Decision Date01 December 2016
Docket NumberNo. 14–1345,14–1345
Parties Cassandra HICKS, Plaintiff, v. BENTON COUNTY BOARD OF EDUCATION, Defendant.
CourtU.S. District Court — Western District of Tennessee

Charles H. Barnett, III, Sara Barnett, Lewis L. Cobb, Jr., Teresa A. Luna, Spragins Barnett & Cobb, PLC, Jackson, TN, for Plaintiff.

Charles M. Purcell, Christopher C. Hayden, Purcell, Sellers & Craig, Inc., Jackson, TN, for Defendant.

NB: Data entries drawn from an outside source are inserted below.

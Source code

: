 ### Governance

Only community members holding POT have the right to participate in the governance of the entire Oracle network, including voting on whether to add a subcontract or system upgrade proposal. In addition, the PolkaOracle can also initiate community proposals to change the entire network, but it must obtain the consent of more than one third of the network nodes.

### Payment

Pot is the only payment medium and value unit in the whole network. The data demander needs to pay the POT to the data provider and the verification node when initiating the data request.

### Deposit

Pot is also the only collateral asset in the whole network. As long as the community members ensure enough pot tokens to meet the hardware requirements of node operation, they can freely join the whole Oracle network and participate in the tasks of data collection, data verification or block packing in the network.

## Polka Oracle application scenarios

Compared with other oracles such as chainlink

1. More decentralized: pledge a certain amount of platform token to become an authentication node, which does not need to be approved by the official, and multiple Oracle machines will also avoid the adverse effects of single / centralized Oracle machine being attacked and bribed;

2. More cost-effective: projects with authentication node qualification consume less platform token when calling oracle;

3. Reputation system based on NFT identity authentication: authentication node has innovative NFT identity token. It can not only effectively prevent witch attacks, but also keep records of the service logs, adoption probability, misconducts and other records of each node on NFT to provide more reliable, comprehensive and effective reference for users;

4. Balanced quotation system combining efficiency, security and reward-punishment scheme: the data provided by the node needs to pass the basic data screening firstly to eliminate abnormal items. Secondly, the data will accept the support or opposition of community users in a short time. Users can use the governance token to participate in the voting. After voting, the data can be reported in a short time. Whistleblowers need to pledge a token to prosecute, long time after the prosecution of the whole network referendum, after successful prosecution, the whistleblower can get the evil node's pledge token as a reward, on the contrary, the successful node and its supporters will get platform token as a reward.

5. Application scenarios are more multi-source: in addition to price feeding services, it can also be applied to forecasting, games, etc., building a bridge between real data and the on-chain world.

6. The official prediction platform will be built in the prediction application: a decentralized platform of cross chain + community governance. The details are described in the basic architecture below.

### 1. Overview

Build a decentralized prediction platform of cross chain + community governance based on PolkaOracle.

ORDER GRANTING IN PART AND DENYING IN PART DEFENDANT'S MOTION FOR SUMMARY JUDGMENT

J. DANIEL BREEN, CHIEF UNITED STATES DISTRICT JUDGE

I. INTRODUCTION

The Plaintiff, Cassandra ("Casey") Hicks, filed her initial complaint against the Defendant, the Benton County, Tennessee, Board of Education ("BCBOE"), on December 22, 2014 (Docket Entry ("D.E.") 1), and an amended pleading on June 17, 2015 (D.E. 39). She alleged retaliation in violation of § 504 of the Rehabilitation Act, 29 U.S.C. § 794 ("§ 504"); Title II of the Americans with Disabilities Act, 42 U.S.C. § 12203 ("ADA"); the First Amendment to the United States Constitution, pursuant to 42 U.S.C. § 1983 ; and the Tennessee Public Protection Act, Tennessee Code Annotated § 50–1–304 ("TPPA"). Plaintiff also averred prior restraint of speech in violation of the First Amendment pursuant to § 1983. Before the Court is the Defendant's motion for summary judgment in accordance with Rule 56 of the Federal Rules of Civil Procedure as to all the claims raised in this case. (D.E. 64.)

II. STANDARD OF REVIEW

Rule 56 provides in pertinent part that "[t]he court shall grant summary judgment if the movant shows that there is no genuine dispute as to any material fact and the movant is entitled to judgment as a matter of law." Fed. R. Civ. P. 56(a). The court must view all evidence in the light most favorable to the nonmoving party and draw all justifiable inferences in her favor. Ondo v. City of Cleveland , 795 F.3d 597, 603 (6th Cir. 2015). "There is a genuine issue of material fact only if the evidence is such that a reasonable jury could return a verdict for the nonmoving party." Id. (citing Anderson v. Liberty Lobby, Inc., 477 U.S. 242, 248, 106 S.Ct. 2505, 91 L.Ed.2d 202 (1986) ) (internal quotation marks omitted). "The test is whether the evidence presents a sufficient disagreement to require submission to a jury or whether it is so one-sided that one party must prevail as a matter of law." Id. (citing Anderson , 477 U.S. at 251–52, 106 S.Ct. 2505 ) (internal quotation marks omitted). The moving party must initially show the absence of a genuine issue of material fact. Id. (citing Celotex Corp. v. Catrett , 477 U.S. 317, 323, 106 S.Ct. 2548, 91 L.Ed.2d 265 (1986) ). The nonmoving party must then "present significant probative evidence to do more than show that there is some metaphysical doubt as to the material facts to defeat the motion." Id. (internal quotation marks omitted).

III. MATERIAL FACTS

Hicks worked as a special education teacher's aide/paraprofessional at Big Sandy School ("Big Sandy") in Benton County from the 2004–05 term until the end of the 2013–14 academic year. According to BCBOE Policy 5.1037, teacher assistants are at-will employees, "with no expectation of continued employment, and their employment may be transferred, suspended, or dismissed by the Director [of Schools] in his/her sole and complete discretion at any time for any reason consistent with the efficient operation of the schools." (D.E. 93–4 at PageID 4330; see also D.E. 93–3 at PageID 4327 (BCBOE Policy 5.1025) (same).) These employees "may be involved in the instructional program only if they are under direct supervision of a certificated teacher. They shall assist the teacher in achieving the objectives of the instructional program and shall perform such tasks as may be assigned by the teacher." (D.E. 93–4 at PageID 4330 (internal footnote omitted).)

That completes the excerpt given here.